ImAlNumb?
thedailywtf_com

I think it’s fair to say that C, as a language, has never had a particularly great story for working with text. Individual characters are okay, but strings are a nightmare. The need to support unicode has only made that story a little more fraught, especially as older code now suddenly needs to support extended characters. And by “older” I mean, “wchar was added in 1995, which is practically yesterday in C time”.

Lexie inherited some older code. It was not designed to support unicode, which is certainly a problem in 2019, and it’s the problem Lexie was tasked with fixing. But it had an… interesting approach to deciding if a character was alphanumeric.
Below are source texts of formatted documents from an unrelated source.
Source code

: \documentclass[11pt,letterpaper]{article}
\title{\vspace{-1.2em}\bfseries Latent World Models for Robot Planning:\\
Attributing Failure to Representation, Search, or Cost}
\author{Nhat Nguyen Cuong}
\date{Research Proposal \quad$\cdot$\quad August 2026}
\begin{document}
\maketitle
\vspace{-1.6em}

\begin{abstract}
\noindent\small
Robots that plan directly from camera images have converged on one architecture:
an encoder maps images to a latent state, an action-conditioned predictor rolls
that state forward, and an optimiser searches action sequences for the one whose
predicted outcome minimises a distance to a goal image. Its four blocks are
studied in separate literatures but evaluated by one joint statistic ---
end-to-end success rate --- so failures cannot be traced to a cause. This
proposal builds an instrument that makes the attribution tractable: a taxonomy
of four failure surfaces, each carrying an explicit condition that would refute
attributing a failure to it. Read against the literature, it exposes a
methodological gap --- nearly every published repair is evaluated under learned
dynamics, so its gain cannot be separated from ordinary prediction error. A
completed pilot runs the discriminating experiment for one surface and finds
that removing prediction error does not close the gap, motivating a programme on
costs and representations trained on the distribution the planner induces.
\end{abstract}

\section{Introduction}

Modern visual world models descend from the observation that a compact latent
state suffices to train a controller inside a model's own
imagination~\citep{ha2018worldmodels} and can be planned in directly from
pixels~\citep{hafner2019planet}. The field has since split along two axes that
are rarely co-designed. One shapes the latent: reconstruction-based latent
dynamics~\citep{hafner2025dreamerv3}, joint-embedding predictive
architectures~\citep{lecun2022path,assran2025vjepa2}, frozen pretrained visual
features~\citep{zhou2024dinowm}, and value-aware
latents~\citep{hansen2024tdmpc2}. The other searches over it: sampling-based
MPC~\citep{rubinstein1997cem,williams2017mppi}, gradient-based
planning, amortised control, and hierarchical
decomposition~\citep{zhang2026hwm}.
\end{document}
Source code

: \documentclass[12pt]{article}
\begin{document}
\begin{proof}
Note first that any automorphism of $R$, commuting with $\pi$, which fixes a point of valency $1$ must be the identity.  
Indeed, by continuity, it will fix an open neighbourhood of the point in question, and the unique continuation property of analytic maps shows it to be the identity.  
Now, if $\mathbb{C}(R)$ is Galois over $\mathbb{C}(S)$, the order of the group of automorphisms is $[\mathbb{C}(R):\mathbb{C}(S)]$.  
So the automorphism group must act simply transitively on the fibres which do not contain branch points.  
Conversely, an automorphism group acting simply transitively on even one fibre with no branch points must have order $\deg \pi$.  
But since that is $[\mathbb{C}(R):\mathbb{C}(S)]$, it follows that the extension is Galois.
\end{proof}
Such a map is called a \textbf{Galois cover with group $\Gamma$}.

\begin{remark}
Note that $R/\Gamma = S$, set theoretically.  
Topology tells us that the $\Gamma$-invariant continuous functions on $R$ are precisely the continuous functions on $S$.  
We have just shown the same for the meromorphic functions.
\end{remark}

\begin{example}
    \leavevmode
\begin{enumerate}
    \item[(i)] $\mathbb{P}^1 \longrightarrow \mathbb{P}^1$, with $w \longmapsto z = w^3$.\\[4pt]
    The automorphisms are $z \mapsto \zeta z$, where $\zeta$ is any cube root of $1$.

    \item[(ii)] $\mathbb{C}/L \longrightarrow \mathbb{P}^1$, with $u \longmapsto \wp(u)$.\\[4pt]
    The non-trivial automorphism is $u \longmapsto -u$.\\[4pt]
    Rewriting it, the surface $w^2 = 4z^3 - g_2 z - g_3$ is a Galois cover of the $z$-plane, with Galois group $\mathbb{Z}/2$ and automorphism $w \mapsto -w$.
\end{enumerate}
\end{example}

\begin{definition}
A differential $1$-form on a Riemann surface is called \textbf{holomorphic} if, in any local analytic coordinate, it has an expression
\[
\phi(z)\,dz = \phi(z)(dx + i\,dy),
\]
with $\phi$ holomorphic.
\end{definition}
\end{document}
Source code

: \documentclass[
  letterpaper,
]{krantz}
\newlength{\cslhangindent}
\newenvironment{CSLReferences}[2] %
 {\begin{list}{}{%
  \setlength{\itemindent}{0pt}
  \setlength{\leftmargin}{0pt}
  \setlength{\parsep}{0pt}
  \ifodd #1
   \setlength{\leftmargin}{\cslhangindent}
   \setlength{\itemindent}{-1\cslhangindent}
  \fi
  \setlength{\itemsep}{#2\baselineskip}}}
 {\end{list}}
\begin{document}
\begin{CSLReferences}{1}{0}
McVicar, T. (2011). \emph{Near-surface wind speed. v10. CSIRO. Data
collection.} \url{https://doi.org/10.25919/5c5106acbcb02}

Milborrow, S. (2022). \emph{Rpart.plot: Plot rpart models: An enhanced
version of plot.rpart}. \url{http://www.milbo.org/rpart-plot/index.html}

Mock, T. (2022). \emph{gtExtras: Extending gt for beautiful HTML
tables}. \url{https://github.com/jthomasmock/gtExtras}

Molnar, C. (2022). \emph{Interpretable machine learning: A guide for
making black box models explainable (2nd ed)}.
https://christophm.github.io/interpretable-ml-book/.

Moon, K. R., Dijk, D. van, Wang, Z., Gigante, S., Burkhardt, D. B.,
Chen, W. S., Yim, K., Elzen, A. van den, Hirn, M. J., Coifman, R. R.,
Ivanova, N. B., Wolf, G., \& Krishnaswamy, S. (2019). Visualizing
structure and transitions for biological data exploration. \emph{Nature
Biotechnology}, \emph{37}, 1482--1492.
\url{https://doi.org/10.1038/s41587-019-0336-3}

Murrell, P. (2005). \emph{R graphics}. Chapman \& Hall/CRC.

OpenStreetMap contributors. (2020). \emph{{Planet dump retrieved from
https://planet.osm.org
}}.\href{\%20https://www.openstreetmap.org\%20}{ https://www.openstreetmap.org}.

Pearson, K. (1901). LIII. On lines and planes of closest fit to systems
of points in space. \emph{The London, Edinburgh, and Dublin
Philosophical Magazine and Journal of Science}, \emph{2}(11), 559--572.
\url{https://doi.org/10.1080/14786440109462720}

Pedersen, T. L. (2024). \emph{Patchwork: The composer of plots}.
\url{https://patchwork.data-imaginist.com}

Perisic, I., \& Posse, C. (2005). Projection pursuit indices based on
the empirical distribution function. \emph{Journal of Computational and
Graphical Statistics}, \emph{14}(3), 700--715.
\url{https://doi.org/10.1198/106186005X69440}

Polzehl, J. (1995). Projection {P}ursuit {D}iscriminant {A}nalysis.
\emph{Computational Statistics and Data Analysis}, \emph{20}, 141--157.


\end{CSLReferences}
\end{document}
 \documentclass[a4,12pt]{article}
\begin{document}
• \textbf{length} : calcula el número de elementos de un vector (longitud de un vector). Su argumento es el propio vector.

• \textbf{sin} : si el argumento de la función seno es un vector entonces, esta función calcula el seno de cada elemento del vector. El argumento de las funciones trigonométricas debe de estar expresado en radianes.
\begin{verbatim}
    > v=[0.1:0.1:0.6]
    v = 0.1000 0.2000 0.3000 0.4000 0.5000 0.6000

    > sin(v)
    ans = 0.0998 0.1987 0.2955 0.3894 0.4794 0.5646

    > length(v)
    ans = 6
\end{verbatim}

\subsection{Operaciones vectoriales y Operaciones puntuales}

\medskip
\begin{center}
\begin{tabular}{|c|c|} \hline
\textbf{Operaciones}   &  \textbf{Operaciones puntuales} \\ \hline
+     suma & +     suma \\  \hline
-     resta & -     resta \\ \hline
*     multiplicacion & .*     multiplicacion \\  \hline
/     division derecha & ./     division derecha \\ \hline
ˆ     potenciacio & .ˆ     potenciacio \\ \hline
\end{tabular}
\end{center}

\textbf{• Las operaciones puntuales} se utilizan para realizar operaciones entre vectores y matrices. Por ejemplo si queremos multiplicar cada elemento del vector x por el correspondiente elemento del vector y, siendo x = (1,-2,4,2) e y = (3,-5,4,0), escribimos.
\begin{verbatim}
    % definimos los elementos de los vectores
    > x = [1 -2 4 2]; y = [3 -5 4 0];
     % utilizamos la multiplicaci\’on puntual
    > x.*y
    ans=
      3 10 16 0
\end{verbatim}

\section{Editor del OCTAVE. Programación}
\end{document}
Now, if we limit ourselves to ASCII, there are a variety of ways we could do this check. We could convert it to a number and do a simple check- characters 48–57 are numeric, 65–90 and 97–122 cover the alphabetic characters. But that’s a conditional expression- six comparison operations! So maybe we should be more clever. There is a built-in library function, isalnum, which might be more optimized, and is available on Lexie’s platform. But we’re dedicated to really doing some serious premature optimization, so there has to be a better way.

bool isalnumCache[256] =
{false, false, false, false, false, false, false, false, false, false, false, false, false, false, false, false, false, false, false, false, false, false, false, false, false, false, false, false, false, false, false, false,
false, false, false, false, false, false, false, false, false, false, false, false, false, false, false, false,  true,  true,  true,  true,  true,  true,  true,  true,  true,  true, false, false, false, false, false, false,
false,  true,  true,  true,  true,  true,  true,  true,  true,  true,  true,  true,  true,  true,  true,  true,  true,  true,  true,  true,  true,  true,  true,  true,  true,  true,  true, false, false, false, false, false,
false,  true,  true,  true,  true,  true,  true,  true,  true,  true,  true,  true,  true,  true,  true,  true,  true,  true,  true,  true,  true,  true,  true,  true,  true,  true,  true, true, false, false, false, false,
false, false, false, false, false, false, false, false, false, false, false, false, false, false, false, false, false, false, false, false, false, false, false, false, false, false, false, false, false, false, false, false,
false, false, false, false, false, false, false, false, false, false, false, false, false, false, false, false, false, false, false, false, false, false, false, false, false, false, false, false, false, false, false, false,
false, false, false, false, false, false, false, false, false, false, false, false, false, false, false, false, false, false, false, false, false, false, false, false, false, false, false, false, false, false, false, false,
false, false, false, false, false, false, false, false, false, false, false, false, false, false, false, false, false, false, false, false, false, false, false, false, false, false, false, false, false, false, false, false};

This is a lookup table. Convert your character to an integer, and then use it to index the array. This is fast. It’s also error prone, and this block does incorrectly identify a non-alphanumeric as an alphanumeric. It also 100% fails if you are dealing with wchar_t, which is how Lexie ended up looking at this block in the first place.